───── Data shown

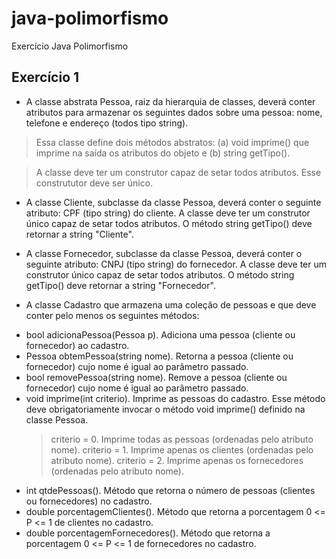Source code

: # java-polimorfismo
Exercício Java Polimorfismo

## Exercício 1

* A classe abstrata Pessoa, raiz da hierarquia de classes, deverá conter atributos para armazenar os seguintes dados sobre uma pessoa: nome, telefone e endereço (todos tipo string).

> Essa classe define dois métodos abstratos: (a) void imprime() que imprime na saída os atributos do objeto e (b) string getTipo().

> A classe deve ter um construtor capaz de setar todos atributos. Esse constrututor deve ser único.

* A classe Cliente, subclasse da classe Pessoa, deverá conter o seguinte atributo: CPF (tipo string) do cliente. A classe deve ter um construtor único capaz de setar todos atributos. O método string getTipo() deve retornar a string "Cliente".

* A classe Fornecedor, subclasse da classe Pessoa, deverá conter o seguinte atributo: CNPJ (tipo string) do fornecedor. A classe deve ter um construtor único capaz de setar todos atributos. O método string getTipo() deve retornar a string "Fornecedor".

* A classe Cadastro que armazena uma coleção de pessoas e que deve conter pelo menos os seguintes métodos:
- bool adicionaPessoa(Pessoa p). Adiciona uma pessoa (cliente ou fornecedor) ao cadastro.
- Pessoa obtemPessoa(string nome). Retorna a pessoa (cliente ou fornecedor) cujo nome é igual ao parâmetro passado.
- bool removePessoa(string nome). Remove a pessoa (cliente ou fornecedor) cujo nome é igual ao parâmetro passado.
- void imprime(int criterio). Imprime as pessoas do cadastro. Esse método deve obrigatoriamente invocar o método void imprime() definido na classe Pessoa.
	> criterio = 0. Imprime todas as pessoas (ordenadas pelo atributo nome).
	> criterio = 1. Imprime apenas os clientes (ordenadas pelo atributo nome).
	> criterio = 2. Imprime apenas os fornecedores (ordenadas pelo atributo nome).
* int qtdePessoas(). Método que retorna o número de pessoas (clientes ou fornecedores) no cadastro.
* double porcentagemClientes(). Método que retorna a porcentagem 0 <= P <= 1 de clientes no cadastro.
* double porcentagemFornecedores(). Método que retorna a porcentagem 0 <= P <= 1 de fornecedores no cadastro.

──────────
───── Data shown

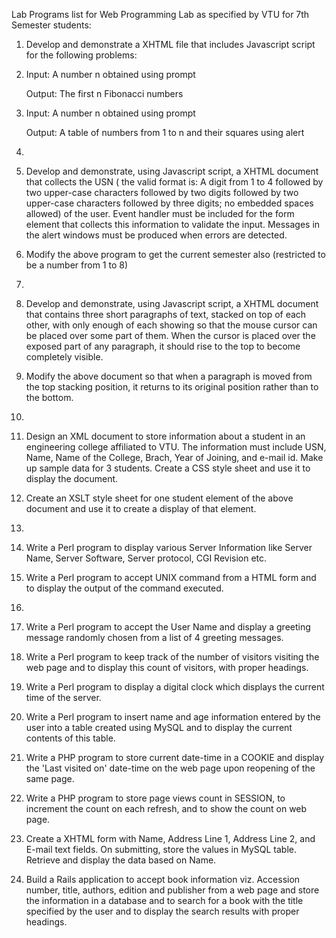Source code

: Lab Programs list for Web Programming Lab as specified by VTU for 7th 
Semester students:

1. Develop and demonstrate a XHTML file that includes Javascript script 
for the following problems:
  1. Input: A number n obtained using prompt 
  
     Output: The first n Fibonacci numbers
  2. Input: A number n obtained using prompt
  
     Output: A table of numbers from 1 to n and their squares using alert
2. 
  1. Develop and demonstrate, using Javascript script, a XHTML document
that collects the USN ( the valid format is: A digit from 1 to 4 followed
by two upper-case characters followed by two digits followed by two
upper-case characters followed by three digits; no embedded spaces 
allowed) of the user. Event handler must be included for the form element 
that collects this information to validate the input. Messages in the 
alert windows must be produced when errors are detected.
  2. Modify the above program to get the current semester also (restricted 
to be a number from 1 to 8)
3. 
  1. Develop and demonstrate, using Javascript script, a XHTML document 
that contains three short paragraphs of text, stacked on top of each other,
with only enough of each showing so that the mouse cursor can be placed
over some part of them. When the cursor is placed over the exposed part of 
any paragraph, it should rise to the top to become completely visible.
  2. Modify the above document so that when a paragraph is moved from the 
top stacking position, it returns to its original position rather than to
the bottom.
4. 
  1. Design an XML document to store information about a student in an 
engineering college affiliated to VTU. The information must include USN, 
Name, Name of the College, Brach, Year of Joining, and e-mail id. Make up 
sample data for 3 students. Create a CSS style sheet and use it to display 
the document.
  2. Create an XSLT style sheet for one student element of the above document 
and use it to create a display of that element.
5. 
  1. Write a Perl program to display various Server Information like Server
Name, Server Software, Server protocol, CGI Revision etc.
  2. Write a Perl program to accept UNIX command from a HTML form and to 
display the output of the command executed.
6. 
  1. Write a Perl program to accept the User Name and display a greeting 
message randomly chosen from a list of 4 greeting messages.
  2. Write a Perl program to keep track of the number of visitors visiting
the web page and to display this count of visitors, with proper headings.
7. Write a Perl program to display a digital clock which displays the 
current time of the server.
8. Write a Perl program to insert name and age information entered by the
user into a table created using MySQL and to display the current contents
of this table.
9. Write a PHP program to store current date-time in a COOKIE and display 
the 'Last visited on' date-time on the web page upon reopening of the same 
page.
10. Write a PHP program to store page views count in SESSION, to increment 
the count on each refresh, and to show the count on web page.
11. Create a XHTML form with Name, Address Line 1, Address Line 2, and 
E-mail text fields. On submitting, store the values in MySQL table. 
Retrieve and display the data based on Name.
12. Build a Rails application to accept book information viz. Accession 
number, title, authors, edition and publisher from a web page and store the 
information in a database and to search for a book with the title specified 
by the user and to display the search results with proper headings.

──────────

**What this task involves**
From the line holding "A classe Cadastro" to the line holding "- bool adicionaPessoa(Pessoa", inclusive, restate each line above exactly as written.

**Exercise result**
* A classe Cadastro que armazena uma coleção de pessoas e que deve conter pelo menos os seguintes métodos:
- bool adicionaPessoa(Pessoa p). Adiciona uma pessoa (cliente ou fornecedor) ao cadastro.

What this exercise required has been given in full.